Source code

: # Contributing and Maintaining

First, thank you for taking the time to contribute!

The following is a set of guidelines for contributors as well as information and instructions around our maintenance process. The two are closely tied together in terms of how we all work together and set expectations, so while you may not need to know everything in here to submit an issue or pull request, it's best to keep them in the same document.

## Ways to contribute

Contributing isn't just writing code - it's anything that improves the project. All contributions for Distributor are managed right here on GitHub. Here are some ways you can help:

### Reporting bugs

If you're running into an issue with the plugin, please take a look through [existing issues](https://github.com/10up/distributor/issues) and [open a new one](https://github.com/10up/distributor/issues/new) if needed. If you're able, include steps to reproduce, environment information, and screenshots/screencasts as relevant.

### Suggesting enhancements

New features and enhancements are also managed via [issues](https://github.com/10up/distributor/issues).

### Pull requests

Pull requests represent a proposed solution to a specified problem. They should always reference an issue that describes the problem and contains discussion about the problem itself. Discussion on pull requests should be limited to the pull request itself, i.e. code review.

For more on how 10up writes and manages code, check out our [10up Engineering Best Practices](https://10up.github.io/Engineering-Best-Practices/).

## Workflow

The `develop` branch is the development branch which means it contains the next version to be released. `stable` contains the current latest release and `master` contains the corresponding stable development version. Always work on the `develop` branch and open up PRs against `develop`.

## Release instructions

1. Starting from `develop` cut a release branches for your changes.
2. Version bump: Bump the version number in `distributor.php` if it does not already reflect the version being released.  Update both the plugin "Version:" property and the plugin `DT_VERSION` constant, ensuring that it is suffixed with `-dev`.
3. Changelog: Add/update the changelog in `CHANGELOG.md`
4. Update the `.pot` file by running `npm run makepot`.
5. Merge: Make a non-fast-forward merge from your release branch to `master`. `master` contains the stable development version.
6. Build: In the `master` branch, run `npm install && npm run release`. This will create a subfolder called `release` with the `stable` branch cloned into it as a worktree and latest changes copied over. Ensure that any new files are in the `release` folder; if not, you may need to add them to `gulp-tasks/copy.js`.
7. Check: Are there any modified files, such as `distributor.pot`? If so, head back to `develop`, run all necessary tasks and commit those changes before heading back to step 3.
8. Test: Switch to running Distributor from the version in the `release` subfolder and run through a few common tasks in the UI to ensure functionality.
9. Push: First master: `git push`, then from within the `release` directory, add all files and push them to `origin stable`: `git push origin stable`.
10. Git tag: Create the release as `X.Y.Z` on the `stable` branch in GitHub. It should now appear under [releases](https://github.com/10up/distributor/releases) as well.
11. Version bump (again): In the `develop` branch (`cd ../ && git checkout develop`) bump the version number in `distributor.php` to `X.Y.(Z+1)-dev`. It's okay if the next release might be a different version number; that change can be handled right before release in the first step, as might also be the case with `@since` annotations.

* **Task item**:
Here the output must be the lines above from the line with "1. Starting from" to the line with "6. Build: In", both included, duplicated word for word and nothing else.

* **Solved exercise**:
1. Starting from `develop` cut a release branches for your changes.
2. Version bump: Bump the version number in `distributor.php` if it does not already reflect the version being released.  Update both the plugin "Version:" property and the plugin `DT_VERSION` constant, ensuring that it is suffixed with `-dev`.
3. Changelog: Add/update the changelog in `CHANGELOG.md`
4. Update the `.pot` file by running `npm run makepot`.
5. Merge: Make a non-fast-forward merge from your release branch to `master`. `master` contains the stable development version.
6. Build: In the `master` branch, run `npm install && npm run release`. This will create a subfolder called `release` with the `stable` branch cloned into it as a worktree and latest changes copied over. Ensure that any new files are in the `release` folder; if not, you may need to add them to `gulp-tasks/copy.js`.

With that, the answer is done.